◆ EXTRACTED MATERIAL ◆
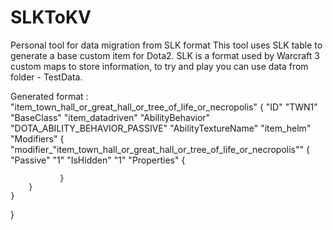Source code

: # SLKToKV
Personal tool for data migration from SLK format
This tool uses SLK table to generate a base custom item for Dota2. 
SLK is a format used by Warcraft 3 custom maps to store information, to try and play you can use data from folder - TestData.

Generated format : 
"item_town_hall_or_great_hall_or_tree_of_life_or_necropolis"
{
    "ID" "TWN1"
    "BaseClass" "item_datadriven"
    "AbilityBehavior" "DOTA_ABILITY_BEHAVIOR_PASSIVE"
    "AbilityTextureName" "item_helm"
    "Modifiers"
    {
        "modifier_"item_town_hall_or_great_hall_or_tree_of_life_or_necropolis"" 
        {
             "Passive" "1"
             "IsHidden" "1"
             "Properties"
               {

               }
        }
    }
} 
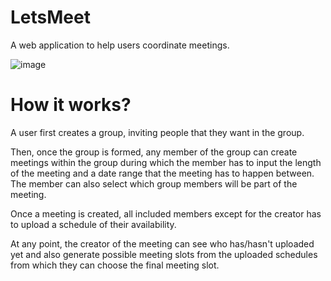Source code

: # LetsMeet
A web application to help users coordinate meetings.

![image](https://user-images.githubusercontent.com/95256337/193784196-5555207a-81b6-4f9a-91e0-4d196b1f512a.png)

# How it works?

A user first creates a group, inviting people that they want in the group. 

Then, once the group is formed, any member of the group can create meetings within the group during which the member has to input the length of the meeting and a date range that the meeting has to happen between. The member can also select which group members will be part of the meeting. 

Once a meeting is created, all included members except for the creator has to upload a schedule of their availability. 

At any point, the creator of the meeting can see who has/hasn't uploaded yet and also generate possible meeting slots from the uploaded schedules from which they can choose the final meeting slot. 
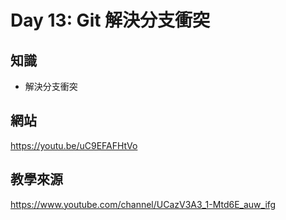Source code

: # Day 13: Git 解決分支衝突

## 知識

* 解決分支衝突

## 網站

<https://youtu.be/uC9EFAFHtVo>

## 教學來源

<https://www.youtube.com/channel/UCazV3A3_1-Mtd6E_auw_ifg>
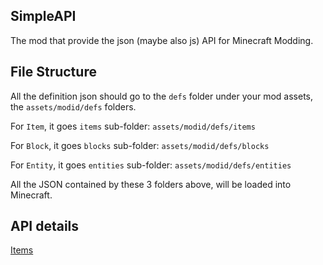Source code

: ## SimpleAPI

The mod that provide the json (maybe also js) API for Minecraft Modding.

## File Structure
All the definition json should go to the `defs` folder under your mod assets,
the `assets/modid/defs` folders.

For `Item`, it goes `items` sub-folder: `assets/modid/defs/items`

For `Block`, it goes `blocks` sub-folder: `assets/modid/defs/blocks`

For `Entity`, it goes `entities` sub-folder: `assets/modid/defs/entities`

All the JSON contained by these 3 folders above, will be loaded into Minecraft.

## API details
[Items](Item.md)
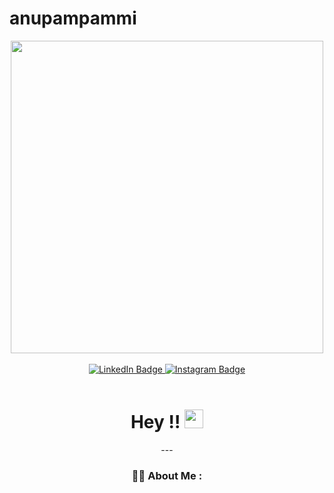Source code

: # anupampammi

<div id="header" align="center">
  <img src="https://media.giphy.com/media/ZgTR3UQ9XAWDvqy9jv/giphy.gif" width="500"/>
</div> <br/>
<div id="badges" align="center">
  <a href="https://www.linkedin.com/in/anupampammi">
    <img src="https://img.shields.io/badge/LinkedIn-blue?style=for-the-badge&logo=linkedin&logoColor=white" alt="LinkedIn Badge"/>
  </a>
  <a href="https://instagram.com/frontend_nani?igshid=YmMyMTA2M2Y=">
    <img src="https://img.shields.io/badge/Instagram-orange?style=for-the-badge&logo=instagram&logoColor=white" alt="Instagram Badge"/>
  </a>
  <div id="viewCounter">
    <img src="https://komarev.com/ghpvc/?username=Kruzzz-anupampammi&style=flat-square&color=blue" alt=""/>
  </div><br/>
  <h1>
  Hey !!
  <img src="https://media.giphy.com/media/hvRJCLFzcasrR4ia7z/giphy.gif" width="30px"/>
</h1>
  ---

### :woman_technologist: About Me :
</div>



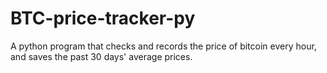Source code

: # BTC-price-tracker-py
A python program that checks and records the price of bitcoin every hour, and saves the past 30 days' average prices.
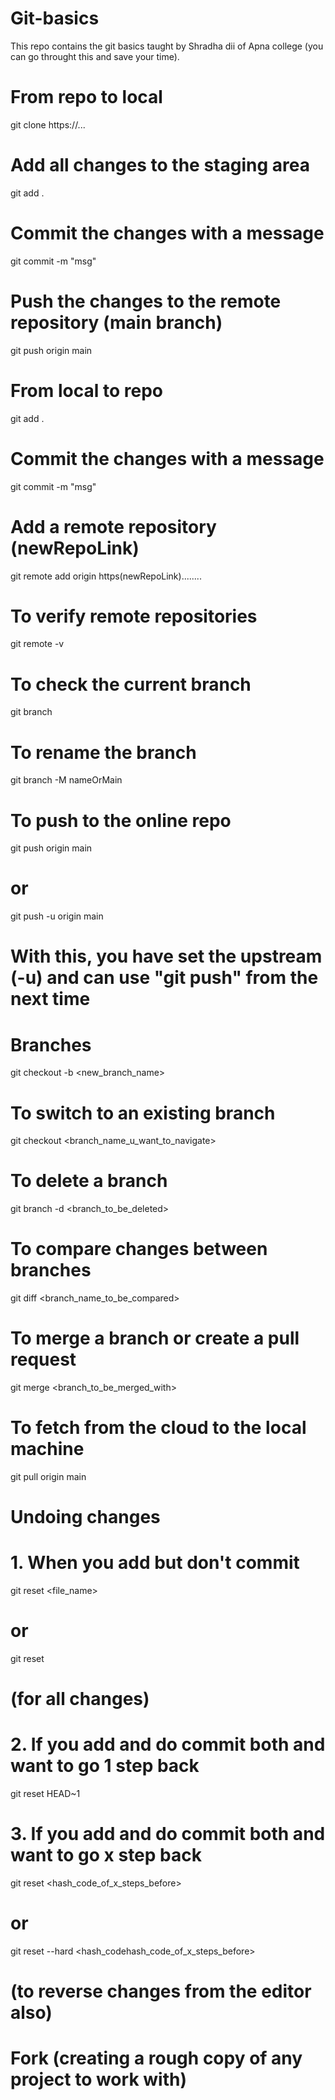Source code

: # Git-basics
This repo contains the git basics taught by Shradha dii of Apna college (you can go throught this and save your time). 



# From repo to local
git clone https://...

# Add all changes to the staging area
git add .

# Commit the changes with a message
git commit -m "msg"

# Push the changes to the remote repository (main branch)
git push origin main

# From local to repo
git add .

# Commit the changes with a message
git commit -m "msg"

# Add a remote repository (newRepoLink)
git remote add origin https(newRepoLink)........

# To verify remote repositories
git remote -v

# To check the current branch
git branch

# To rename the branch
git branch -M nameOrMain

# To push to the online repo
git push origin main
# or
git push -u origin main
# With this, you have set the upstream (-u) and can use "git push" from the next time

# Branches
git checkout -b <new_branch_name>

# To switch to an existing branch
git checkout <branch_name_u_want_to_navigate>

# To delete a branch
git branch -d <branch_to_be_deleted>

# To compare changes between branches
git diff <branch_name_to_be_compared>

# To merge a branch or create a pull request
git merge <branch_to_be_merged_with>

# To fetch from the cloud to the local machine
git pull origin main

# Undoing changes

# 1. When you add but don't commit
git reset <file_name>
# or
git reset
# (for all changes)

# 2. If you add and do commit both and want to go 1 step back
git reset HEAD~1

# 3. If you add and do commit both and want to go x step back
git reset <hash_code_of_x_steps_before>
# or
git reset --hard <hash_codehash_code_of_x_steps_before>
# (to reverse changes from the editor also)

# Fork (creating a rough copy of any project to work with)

◆ WHAT TO PRODUCE ◆
Across the data, pull every line containing the string "that".

◆ TASK SOLUTION ◆
A user first creates a group, inviting people that they want in the group. 
Then, once the group is formed, any member of the group can create meetings within the group during which the member has to input the length of the meeting and a date range that the meeting has to happen between. The member can also select which group members will be part of the meeting. 
The mod that provide the json (maybe also js) API for Minecraft Modding.
A python program that checks and records the price of bitcoin every hour, and saves the past 30 days' average prices.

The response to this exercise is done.